For project-based businesses managing multiple federal contracts alongside private work, automated job costing provides real-time visibility into how wage requirements affect profitability. You can see immediately whether a contract is meeting margin targets or whether labor costs are exceeding budgets. This insight helps you bid for future contracts more accurately and make informed decisions about which opportunities to pursue.
Managing federal contractor wage compliance doesn't require accepting administrative burden and compliance risk as unavoidable costs. If you're spending significant time reconciling payroll data, generating certified payroll reports, or worrying about audit readiness, automation can eliminate these friction points while improving accuracy. Contact us to see how Dapt connects your existing systems and automates compliance workflows without disrupting your current operations.
Federal contractor wage requirements have changed substantially since 2021, creating a compliance environment where different rules apply at the same time depending on contract award dates and applicable labor statutes. The March 2025 rescission of Executive Order 14026 added layers of complexity rather than simplification, as existing contracts retained their original wage obligations while new awards reverted to alternative standards.
For contractors managing this environment, success depends on accurate time tracking, precise payroll calculations, and documentation that withstands audit scrutiny. Manual methods break down at this scale, introducing errors that erode margins and create compliance risks. Businesses that automate the connection between time tracking, payroll systems, and project accounting gain immediate visibility into which wage standards apply to each worker's hours, eliminate reconciliation work, and maintain audit-ready records without additional administrative burden. The contractors who thrive in this environment are those who treat compliance as an operational advantage rather than an administrative cost.

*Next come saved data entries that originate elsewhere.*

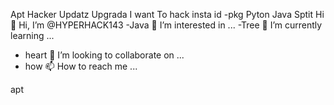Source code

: 
Apt
Hacker
Updatz
Upgrada
I want To hack insta id
-pkg
Pyton
Java
Sptit
Hi
👋 Hi, I’m @HYPERHACK143
-Java
👀 I’m interested in ...
-Tree 🌱 I’m currently learning ...
- heart 💞️ I’m looking to collaborate on ...
- how 📫 How to reach me ...

<!---
HYPERHACK143/HYPERHACK143 is a ✨ special ✨ repository because its `README.md` (this file) appears on your GitHub profile.
You can click the Preview link to take a look at your changes.
--->
apt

Executive Order 14026, which established a $15 minimum rising to $17.20, was rescinded in March 2025, but contracts awarded before that date remain bound by their original wage terms until completion or renewal. New contracts now follow either the standard federal minimum wage of $7.25 per hour or prevailing wage laws like the Service Contract Act or Davis-Bacon Act where those statutes apply.
The Office of Federal Procurement Policy (OFPP) reporting requirements compel federal agencies to document wage violations and track remediation, creating an official record that contractors can reference when pursuing back wages owed to workers. This transparency mechanism makes it harder for agencies to overlook underpayment issues and provides workers with documented evidence to support their claims.
Contractors must pay employees according to the specific wage requirements of each contract they work on, which means the same worker can earn different hourly rates during a single pay period based on which project they're assigned to. Accurate time tracking with project-level detail is essential to ensure proper payment and compliance across all active contracts.
Federal contractor wage requirements cover employees performing work “on or in connection with" covered contracts, which includes remote workers whose labor directly supports contract performance even if they never physically visit a federal facility. The key factor is whether the employee's work contributes to fulfilling contract obligations, not their physical location.
When agencies issue updated wage determinations during an active contract, contractors typically must apply the new rates from the effective date forward and maintain documentation showing when the change occurred and how it was implemented. Contract modification clauses usually specify how wage determination updates affect existing agreements and whether contractors can seek equitable adjustments for increased labor costs.